A Hierarchical Approach

So I came up with this clean and refined explanation of my proposed compression algorithm:

“A multi-scale hierarchical PCA compression framework that learns optimal orthogonal bases at varying block sizes—2×2, 8×8, 32×32, etc.—and adaptively prunes the hierarchy by merging finer blocks into coarser ones using nearest PCA atlas approximations. This approach balances energy compaction and bitrate overhead, enabling efficient, data-driven image representation that flexibly captures local detail while minimizing storage costs.”

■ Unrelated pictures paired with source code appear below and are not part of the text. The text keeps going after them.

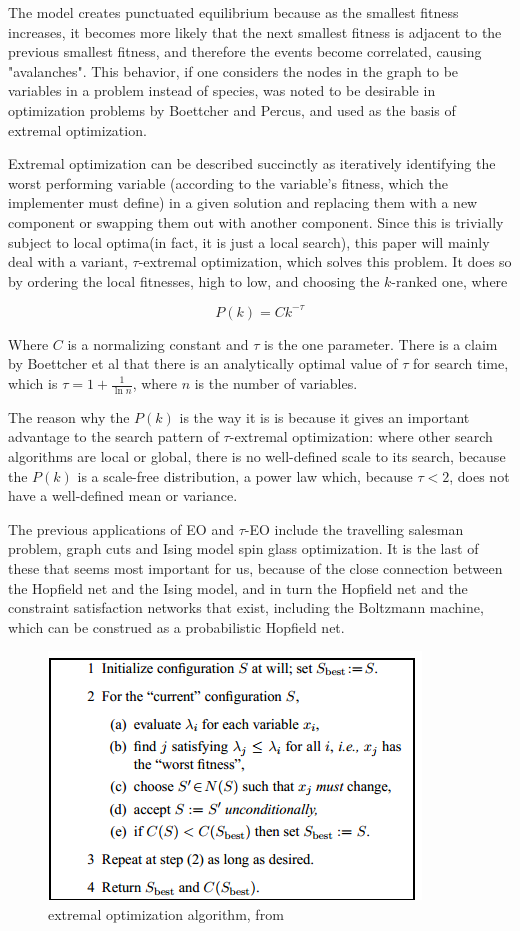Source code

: \documentclass[12pt]{article}
\begin{document}
The model creates punctuated equilibrium because as the smallest fitness increases, it becomes more likely that the next smallest fitness is adjacent to the previous smallest fitness, and therefore the events become correlated, causing "avalanches". This behavior, if one considers the nodes in the graph to be variables in a problem instead of species, was noted to be desirable in optimization problems by Boettcher and Percus\cite{boettcher}, and used as the basis of extremal optimization.

Extremal optimization can be described succinctly as iteratively identifying the worst performing variable (according to the variable's fitness, which the implementer must define) in a given solution and replacing them with a new component or swapping them out with another component. Since this is trivially subject to local optima(in fact, it is just a local search), this paper will mainly deal with a variant, $\tau$-extremal optimization, which solves this problem. It does so by ordering the local fitnesses, high to low, and choosing the $k$-ranked one, where

$$P(k) = Ck^{-\tau}$$

Where $C$ is a normalizing constant and $\tau$ is the one parameter. There is a claim by Boettcher et al that there is an analytically optimal value of $\tau$ for search time, which is $\tau = 1 + \frac{1}{\ln n}$, where $n$ is the number of variables\cite{boettcher2}.

The reason why the $P(k)$ is the way it is is because it gives an important advantage to the search pattern of $\tau$-extremal optimization: where other search algorithms are local or global, there is no well-defined scale to its search, because the $P(k)$ is a scale-free distribution, a power law which, because $\tau < 2$, does not have a well-defined mean or variance. \cite{mejnewman}

The previous applications of EO and $\tau$-EO include the travelling salesman problem, graph cuts and Ising model spin glass optimization\cite{boettcher2}. It is the last of these that seems most important for us, because of the close connection between the Hopfield net and the Ising model\cite{hopfield}, and in turn the Hopfield net and the constraint satisfaction networks that exist, including the Boltzmann machine, which can be construed as a probabilistic Hopfield net.

\begin{figure}
  \includegraphics{eo_alg}
  \caption{extremal optimization algorithm, from \cite{boettcher}}
\end{figure}
\end{document}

After doing some research, I figured that this could be very useful specifically for medical imagery. The adaptive resolution style compression would allow empty (black) portions of an X-ray or other medical image to use less information, while detailed sections could use the highest resolution detail.

Reality Check

However, after lots of testing, I ran into some limitations of my method. PCA wasn’t justifiably superior to DCT and the fractal arrangement caused abrupt changes in resolution between fragments of the image that use different sized blocks. Additionally, serializing this tree structure and the resolutions of each fractals was quite a complex undertaking, and without proper optimization, it took too much data. And of course, storing the basis vectors for a 16x16 atlas and smaller wasn’t practical.

Either way, I thought the results were fascinating, so here’s a few screenshots from the testing.

PCA compression artifacts

Above: The reconstructed image using this compression technique

Reconstruction comparison 1

Above: Here’s the basis vectors, but for each resolution of patch size

Reconstruction comparison 2

Above: In the top left there’s the block size map, showing parts of the image and the block size they used. Top right shows the distribution of block sizes. What’s pretty cool is that discouraging smaller blocks is neat because it’s essentially a compression aggressiveness slider. Notice how the higher detail grass and leaves are filled with small blocks, while the sky and gradient sections use larger blocks

Conclusion

All in all, going through learning the math, coming up with ideas, implementing them in code and developing them, then testing viability and repeating this process was extremely fun and fulfilling and gave me a massive amount of understanding for matrices, compression, signal processing, optimization, transforms and linear algebra in general. Although in the end my work didn’t culminate into anything that was groundbreaking, I ended up using this to create my own image file format, called “.xvp”. And although it is about ten times the size of an equivalent PNG, and about 50× the size of an equivalent quality JPEG, I’m still proud of it.

There’s just one thing I wished I tried though. I realized perhaps storing a set of basis vectors for each patch size (2x2, 4x4, 8x8, 16x16) might not be necessary. Perhaps its possible to reconstruct the 8x8, 4x4 and 2x2 maps just with the 16x16. Let me know if you have a solution.